Work out how many lines of the records contain "springframework". Answer with the number and nothing else.

= = = = = = =

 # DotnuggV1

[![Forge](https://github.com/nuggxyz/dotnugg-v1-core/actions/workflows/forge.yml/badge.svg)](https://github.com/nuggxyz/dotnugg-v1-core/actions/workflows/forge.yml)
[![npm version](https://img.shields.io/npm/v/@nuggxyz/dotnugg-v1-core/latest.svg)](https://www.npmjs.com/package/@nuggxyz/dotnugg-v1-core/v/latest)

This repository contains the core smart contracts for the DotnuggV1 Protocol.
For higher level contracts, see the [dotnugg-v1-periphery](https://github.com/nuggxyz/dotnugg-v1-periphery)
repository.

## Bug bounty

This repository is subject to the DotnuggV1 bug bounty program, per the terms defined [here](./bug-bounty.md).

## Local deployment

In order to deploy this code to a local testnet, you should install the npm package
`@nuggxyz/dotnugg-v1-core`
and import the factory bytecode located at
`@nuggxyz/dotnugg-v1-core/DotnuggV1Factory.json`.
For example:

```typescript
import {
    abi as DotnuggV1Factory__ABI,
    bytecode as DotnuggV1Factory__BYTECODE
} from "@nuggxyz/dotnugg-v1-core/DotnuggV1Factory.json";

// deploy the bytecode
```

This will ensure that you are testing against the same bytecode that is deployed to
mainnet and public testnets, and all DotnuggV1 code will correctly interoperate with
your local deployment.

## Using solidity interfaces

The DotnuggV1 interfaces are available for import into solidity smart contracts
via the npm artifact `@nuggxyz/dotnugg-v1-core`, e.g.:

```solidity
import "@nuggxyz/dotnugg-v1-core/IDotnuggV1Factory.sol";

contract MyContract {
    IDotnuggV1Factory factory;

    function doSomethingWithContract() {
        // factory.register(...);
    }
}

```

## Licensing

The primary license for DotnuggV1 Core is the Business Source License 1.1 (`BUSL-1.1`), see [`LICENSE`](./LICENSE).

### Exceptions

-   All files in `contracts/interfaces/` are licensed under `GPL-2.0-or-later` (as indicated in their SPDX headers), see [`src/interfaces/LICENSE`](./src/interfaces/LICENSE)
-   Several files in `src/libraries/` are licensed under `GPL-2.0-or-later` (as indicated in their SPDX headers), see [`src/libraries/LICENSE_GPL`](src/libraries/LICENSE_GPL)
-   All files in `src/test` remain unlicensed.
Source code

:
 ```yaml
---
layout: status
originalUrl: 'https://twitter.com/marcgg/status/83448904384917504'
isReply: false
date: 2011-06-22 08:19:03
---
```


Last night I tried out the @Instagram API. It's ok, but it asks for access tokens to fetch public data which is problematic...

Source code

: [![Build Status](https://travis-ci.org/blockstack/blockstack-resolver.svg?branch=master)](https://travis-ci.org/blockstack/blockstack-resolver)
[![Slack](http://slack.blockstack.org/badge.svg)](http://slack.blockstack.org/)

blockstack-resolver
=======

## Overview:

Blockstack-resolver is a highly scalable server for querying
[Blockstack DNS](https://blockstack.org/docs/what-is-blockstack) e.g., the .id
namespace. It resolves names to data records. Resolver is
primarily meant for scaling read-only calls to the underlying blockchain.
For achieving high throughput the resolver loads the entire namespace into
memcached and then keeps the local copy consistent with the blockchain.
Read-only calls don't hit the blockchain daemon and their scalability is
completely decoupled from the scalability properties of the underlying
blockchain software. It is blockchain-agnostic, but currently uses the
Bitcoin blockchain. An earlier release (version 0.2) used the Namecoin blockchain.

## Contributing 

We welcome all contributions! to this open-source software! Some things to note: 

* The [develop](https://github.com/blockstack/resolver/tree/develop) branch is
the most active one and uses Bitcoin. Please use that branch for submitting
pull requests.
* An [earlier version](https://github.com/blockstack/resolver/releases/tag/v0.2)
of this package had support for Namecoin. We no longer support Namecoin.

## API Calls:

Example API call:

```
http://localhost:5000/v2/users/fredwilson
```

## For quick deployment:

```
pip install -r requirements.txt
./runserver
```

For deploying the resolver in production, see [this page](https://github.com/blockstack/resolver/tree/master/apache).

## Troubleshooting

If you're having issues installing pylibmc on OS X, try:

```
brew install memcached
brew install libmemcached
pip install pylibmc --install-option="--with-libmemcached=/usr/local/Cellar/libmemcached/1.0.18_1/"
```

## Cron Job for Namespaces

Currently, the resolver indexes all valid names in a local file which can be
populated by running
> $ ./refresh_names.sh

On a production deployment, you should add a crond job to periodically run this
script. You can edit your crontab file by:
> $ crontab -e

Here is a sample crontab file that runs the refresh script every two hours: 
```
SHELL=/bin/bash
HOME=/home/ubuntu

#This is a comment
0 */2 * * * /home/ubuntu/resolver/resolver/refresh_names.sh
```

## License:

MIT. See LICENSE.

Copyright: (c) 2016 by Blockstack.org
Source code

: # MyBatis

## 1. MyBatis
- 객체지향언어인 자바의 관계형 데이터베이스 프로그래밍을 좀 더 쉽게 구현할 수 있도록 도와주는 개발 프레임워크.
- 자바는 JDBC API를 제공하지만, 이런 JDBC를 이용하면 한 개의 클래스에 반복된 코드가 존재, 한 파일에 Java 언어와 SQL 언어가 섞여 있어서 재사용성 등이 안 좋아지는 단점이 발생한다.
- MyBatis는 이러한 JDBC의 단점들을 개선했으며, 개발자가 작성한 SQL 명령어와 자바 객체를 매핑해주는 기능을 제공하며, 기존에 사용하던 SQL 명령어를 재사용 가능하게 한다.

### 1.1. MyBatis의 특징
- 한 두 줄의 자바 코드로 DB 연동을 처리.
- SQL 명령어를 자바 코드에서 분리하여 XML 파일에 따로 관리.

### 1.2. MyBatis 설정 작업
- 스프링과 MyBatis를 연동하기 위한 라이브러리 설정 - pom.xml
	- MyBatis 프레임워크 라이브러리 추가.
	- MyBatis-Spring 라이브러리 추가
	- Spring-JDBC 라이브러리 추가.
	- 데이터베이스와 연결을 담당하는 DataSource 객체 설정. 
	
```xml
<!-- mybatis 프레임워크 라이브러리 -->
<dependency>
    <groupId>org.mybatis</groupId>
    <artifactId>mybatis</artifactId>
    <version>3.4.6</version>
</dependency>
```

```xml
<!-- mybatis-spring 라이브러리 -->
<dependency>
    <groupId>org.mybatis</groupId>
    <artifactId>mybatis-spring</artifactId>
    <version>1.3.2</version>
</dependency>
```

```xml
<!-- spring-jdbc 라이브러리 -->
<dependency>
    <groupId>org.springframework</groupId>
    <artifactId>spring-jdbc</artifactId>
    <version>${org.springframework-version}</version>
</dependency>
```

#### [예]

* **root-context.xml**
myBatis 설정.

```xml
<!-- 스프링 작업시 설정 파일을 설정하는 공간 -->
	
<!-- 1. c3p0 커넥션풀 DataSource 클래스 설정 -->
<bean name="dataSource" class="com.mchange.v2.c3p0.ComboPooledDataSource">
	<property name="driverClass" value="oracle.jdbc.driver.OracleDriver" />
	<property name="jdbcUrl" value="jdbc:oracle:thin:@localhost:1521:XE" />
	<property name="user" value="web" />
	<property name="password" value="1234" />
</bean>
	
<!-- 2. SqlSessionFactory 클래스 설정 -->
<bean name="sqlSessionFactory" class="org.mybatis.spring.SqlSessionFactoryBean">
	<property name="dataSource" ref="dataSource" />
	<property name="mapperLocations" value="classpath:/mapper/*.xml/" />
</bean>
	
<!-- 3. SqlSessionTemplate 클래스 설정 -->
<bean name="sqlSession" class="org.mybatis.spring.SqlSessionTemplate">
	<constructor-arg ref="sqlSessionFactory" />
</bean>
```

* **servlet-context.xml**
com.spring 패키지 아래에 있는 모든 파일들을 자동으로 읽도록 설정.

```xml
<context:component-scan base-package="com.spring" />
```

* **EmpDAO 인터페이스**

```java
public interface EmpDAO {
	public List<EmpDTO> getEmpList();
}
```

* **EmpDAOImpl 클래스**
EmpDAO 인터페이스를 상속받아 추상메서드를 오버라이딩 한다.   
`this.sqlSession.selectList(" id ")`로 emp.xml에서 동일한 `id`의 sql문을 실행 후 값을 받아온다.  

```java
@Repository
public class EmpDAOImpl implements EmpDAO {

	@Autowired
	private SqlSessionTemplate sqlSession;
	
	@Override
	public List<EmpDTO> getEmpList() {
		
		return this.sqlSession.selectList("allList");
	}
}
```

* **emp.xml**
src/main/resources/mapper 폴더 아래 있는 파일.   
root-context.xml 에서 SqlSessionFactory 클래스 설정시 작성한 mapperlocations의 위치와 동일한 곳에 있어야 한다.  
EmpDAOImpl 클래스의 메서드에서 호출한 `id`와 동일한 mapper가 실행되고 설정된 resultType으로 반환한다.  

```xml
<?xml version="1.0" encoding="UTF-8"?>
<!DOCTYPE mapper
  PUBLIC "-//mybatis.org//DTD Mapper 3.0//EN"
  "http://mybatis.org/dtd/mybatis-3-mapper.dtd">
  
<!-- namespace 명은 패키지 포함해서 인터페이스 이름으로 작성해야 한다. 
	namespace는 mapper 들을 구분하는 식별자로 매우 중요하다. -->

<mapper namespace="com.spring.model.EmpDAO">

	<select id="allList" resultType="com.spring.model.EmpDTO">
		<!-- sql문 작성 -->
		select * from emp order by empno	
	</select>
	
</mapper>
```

= = = = = = =

* [FINISHED EXERCISE]: 2